§ **Your goal**:
Transcribe the data exactly, omitting whatever pictures it holds.

§ **Data for processing**:
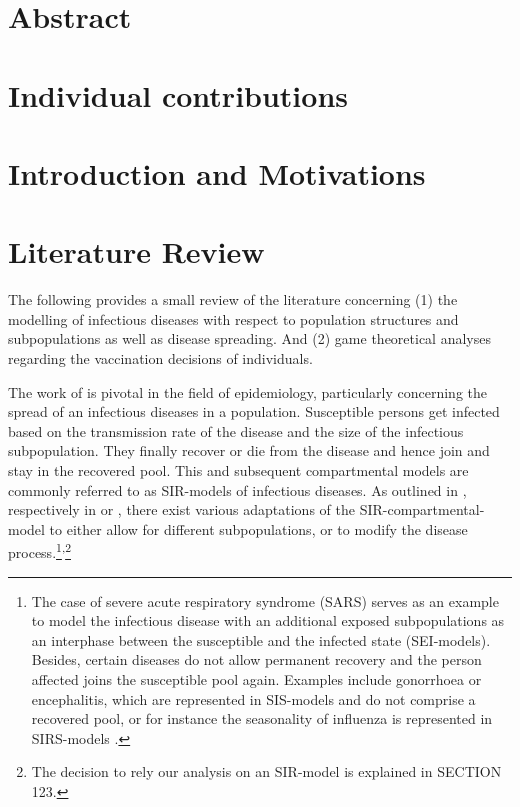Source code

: \documentclass[11pt]{article}
\begin{document}

\tableofcontents

\newpage

\section*{Abstract}

\section{Individual contributions}

\section{Introduction and Motivations}

\clearpage
\section{Literature Review}
The following provides a small review of the literature concerning (1) the modelling of infectious diseases with respect to population structures and subpopulations as well as disease spreading. And (2) game theoretical analyses regarding the vaccination decisions of individuals. 

The work of \cite{kermack1927} is pivotal in the field of epidemiology, particularly concerning the spread of an infectious diseases in a population. Susceptible persons get infected based on the transmission rate of the disease and the size of the infectious subpopulation. They finally recover or die from the disease and hence join and stay in the recovered pool. This and subsequent compartmental models are commonly referred to as SIR-models of infectious diseases. 
As outlined in \cite{earn2008}, respectively in \cite{dadlani2013} or \cite{sun2016}, there exist various adaptations of the SIR-compartmental-model to either allow for different subpopulations, or to modify the disease process.\footnote{The case of severe acute respiratory syndrome (SARS) serves as an example to model the infectious disease with an additional exposed subpopulations as an interphase between the susceptible and the infected state (SEI-models). Besides, certain diseases do not allow permanent recovery and the person affected joins the susceptible pool again. Examples include gonorrhoea or encephalitis, which are represented in SIS-models and do not comprise a recovered pool, or for instance the seasonality of influenza is represented in SIRS-models \citep{dadlani2013}.}\textsuperscript{,}\footnote{The decision to rely our analysis on an SIR-model is explained in SECTION 123.} 
\end{document}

§ **Your response**:
Source code

: \documentclass[11pt]{article}
\begin{document}

\tableofcontents

\newpage

\section*{Abstract}

\section{Individual contributions}

\section{Introduction and Motivations}

\clearpage
\section{Literature Review}
The following provides a small review of the literature concerning (1) the modelling of infectious diseases with respect to population structures and subpopulations as well as disease spreading. And (2) game theoretical analyses regarding the vaccination decisions of individuals. 

The work of \cite{kermack1927} is pivotal in the field of epidemiology, particularly concerning the spread of an infectious diseases in a population. Susceptible persons get infected based on the transmission rate of the disease and the size of the infectious subpopulation. They finally recover or die from the disease and hence join and stay in the recovered pool. This and subsequent compartmental models are commonly referred to as SIR-models of infectious diseases. 
As outlined in \cite{earn2008}, respectively in \cite{dadlani2013} or \cite{sun2016}, there exist various adaptations of the SIR-compartmental-model to either allow for different subpopulations, or to modify the disease process.\footnote{The case of severe acute respiratory syndrome (SARS) serves as an example to model the infectious disease with an additional exposed subpopulations as an interphase between the susceptible and the infected state (SEI-models). Besides, certain diseases do not allow permanent recovery and the person affected joins the susceptible pool again. Examples include gonorrhoea or encephalitis, which are represented in SIS-models and do not comprise a recovered pool, or for instance the seasonality of influenza is represented in SIRS-models \citep{dadlani2013}.}\textsuperscript{,}\footnote{The decision to rely our analysis on an SIR-model is explained in SECTION 123.} 
\end{document}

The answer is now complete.